Ragazzi/e ecco una nuova proposta di SOund36. Giovane, di talento e con grinta. Proviene da un terra dove la passione per la musica è insita nel dna, l’Emilia Romagna. Sto parlando di Barbara Gobbi cantautrice, una “categoria” nella quale mi capita raramente di imbattermi.

Dopo un percorso musicale segnato dal passaggio attraverso diversi gruppi arrivi alla scelta di andare avanti da sola, voce e chitarra. Provo a indovinare, scelta dettata dalla ricerca della propria identità musicale?
Sì, anche se … in realtà i miei brani nascono chitarra e voce, il supporto di una band fa si che parole e melodia vengano valorizzate, ma è anche vero che ogni tanto mi prendo periodi in cui “torno alle origini” e mi diverto a suonare da sola, in modo più scarno, per immaginare al meglio come i miei brani potrebbero essere “vestiti” dalla band.

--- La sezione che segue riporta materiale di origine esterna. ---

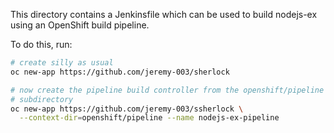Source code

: This directory contains a Jenkinsfile which can be used to build
nodejs-ex using an OpenShift build pipeline.

To do this, run:

```bash
# create silly as usual
oc new-app https://github.com/jeremy-003/sherlock

# now create the pipeline build controller from the openshift/pipeline
# subdirectory
oc new-app https://github.com/jeremy-003/ssherlock \
  --context-dir=openshift/pipeline --name nodejs-ex-pipeline
```
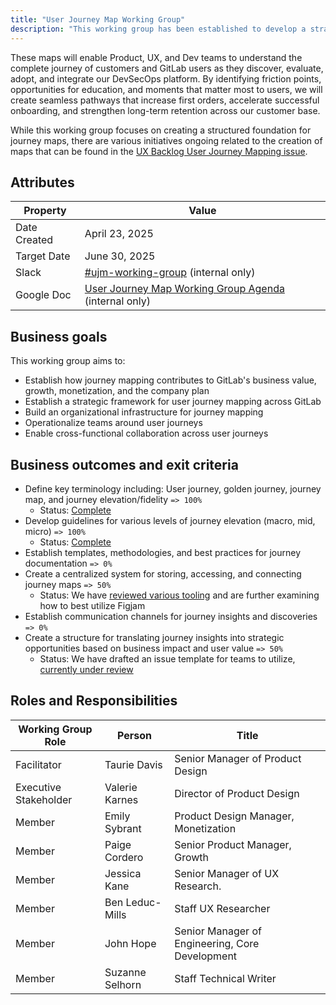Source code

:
 ```yaml
---
title: "User Journey Map Working Group"
description: "This working group has been established to develop a strategic framework and supportive infrastructure for scalable, consistent development of user journey maps across the GitLab platform."
---
```


These maps will enable Product, UX, and Dev teams to understand the complete journey of customers and GitLab users as they discover, evaluate, adopt, and integrate our DevSecOps platform. By identifying friction points, opportunities for education, and moments that matter most to users, we will create seamless pathways that increase first orders, accelerate successful onboarding, and strengthen long-term retention across our customer base.

While this working group focuses on creating a structured foundation for journey maps, there are various initiatives ongoing related to the creation of maps that can be found in the [UX Backlog User Journey Mapping issue](https://gitlab.com/gitlab-com/Product/-/issues/14135).

## Attributes

| Property     | Value            |
|--------------|------------------|
| Date Created | April 23, 2025   |
| Target Date  | June 30, 2025 |
| Slack        | [#ujm-working-group](https://gitlab.slack.com/archives/C08PCJAM3F0) (internal only) |
| Google Doc   | [User Journey Map Working Group Agenda](https://docs.google.com/document/d/1MiN_6N3nV8A5zioI9KDex9WuxBMRs9rtxO_MiJ-brpg/edit?) (internal only) |

## Business goals

This working group aims to:

- Establish how journey mapping contributes to GitLab's business value, growth, monetization, and the company plan
- Establish a strategic framework for user journey mapping across GitLab
- Build an organizational infrastructure for journey mapping
- Operationalize teams around user journeys
- Enable cross-functional collaboration across user journeys

## Business outcomes and exit criteria

- Define key terminology including: User journey, golden journey, journey map, and journey elevation/fidelity `=> 100%`
  - Status: [Complete](/handbook/product/ux/user-journeys/#key-terminology)
- Develop guidelines for various levels of journey elevation (macro, mid, micro) `=> 100%`
  - Status: [Complete](/handbook/product/ux/user-journeys/#journey-map-elevations)
- Establish templates, methodologies, and best practices for journey documentation `=> 0%`
- Create a centralized system for storing, accessing, and connecting journey maps `=> 50%`
  - Status: We have [reviewed various tooling](https://gitlab.com/gitlab-com/Product/-/work_items/14209) and are further examining how to best utilize Figjam
- Establish communication channels for journey insights and discoveries `=> 0%`
- Create a structure for translating journey insights into strategic opportunities based on business impact and user value `=> 50%`
  - Status: We have drafted an issue template for teams to utilize, [currently under review](https://gitlab.com/gitlab-com/Product/-/work_items/14211)

## Roles and Responsibilities

| Working Group Role    | Person                    | Title                                                         |
|-----------------------|---------------------------|-------------------------------------------------------------- |
| Facilitator           | Taurie Davis              | Senior Manager of Product Design                              |
| Executive Stakeholder | Valerie Karnes            | Director of Product Design                                    |
| Member                | Emily Sybrant             | Product Design Manager, Monetization                          |
| Member                | Paige Cordero             | Senior Product Manager, Growth                                |
| Member                | Jessica Kane              | Senior Manager of UX Research.                                |
| Member                | Ben Leduc-Mills           | Staff UX Researcher                                           |
| Member                | John Hope                 | Senior Manager of Engineering, Core Development               |
| Member                | Suzanne Selhorn               | Staff Technical Writer                           |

A maggio è uscito il tuo album “Ciò che non posso avere”. Come sta andando la promozione? Ho letto che il primo singolo estratto Certezze e Cemento è entrato, tra l’altro in una buona posizione, nella classifica della Indie Music Like, la classifica dei 100 brani indipendenti maggiormente trasmessi o graditi dal circuito di radio, web radio e new media della IML. Un buon risultato mi pare …
Assolutamente sì, sono stata sorpresa e contentissima di ritrovare il mio singolo in classifica, la promozione sta andando bene, procede attraverso l’attività live, sia in acustico che con la band e con svariate interviste e passaggi radiofonici, il fatto che le radio stiano rispondendo positivamente al “richiamo” di questo mio primo lavoro è per me una grandissima soddisfazione.

Hai iniziato a suonare da bambina, chi sono i tuoi miti? C’è qualche cantautrice a cui ti ispiri?
Sì, ho iniziato a suonare la chitarra che ero veramente piccola e durante gli anni ho ascoltato un po’ di tutto … se devo pensare al primo cantante che mi ha fatto appassionare penso a Michael Jackson, penso a quando a otto anni trovai in casa una musicassetta dei miei genitori e la consumai a forza di ascoltarla …!
Solitamente vengo “ispirata” dalle persone e dai fatti che mi circondano, se devo citare qualche cantautrice che stimo e che ho ascoltato, dico PJ Harvey, Alanis Morissette, Ani di Franco …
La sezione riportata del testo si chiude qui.